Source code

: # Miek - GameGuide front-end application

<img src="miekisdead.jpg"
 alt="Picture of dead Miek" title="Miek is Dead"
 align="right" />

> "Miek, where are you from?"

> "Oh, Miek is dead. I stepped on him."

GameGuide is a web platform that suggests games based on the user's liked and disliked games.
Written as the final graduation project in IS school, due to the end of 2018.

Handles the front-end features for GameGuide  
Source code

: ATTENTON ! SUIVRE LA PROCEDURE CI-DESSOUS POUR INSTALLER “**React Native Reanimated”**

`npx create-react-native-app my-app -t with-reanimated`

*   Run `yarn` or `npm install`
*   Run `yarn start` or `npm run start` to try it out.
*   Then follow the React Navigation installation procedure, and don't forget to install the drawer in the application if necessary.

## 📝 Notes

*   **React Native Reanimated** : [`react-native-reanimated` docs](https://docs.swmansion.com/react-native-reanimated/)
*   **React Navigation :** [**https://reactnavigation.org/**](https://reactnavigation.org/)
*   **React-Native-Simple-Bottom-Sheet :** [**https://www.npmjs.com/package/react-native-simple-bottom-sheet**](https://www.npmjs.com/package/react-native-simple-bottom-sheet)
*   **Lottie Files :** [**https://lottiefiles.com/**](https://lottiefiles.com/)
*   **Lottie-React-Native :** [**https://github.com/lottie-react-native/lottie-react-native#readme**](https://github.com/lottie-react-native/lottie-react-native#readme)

◆ ◆ ◆ ◆

What the task requires:
Write out every entry again exactly, please, with nothing missing.

Response area:
Source code

: # Miek - GameGuide front-end application

<img src="miekisdead.jpg"
 alt="Picture of dead Miek" title="Miek is Dead"
 align="right" />

> "Miek, where are you from?"

> "Oh, Miek is dead. I stepped on him."

GameGuide is a web platform that suggests games based on the user's liked and disliked games.
Written as the final graduation project in IS school, due to the end of 2018.

Handles the front-end features for GameGuide  
Source code

: ATTENTON ! SUIVRE LA PROCEDURE CI-DESSOUS POUR INSTALLER “**React Native Reanimated”**

`npx create-react-native-app my-app -t with-reanimated`

*   Run `yarn` or `npm install`
*   Run `yarn start` or `npm run start` to try it out.
*   Then follow the React Navigation installation procedure, and don't forget to install the drawer in the application if necessary.

## 📝 Notes

*   **React Native Reanimated** : [`react-native-reanimated` docs](https://docs.swmansion.com/react-native-reanimated/)
*   **React Navigation :** [**https://reactnavigation.org/**](https://reactnavigation.org/)
*   **React-Native-Simple-Bottom-Sheet :** [**https://www.npmjs.com/package/react-native-simple-bottom-sheet**](https://www.npmjs.com/package/react-native-simple-bottom-sheet)
*   **Lottie Files :** [**https://lottiefiles.com/**](https://lottiefiles.com/)
*   **Lottie-React-Native :** [**https://github.com/lottie-react-native/lottie-react-native#readme**](https://github.com/lottie-react-native/lottie-react-native#readme)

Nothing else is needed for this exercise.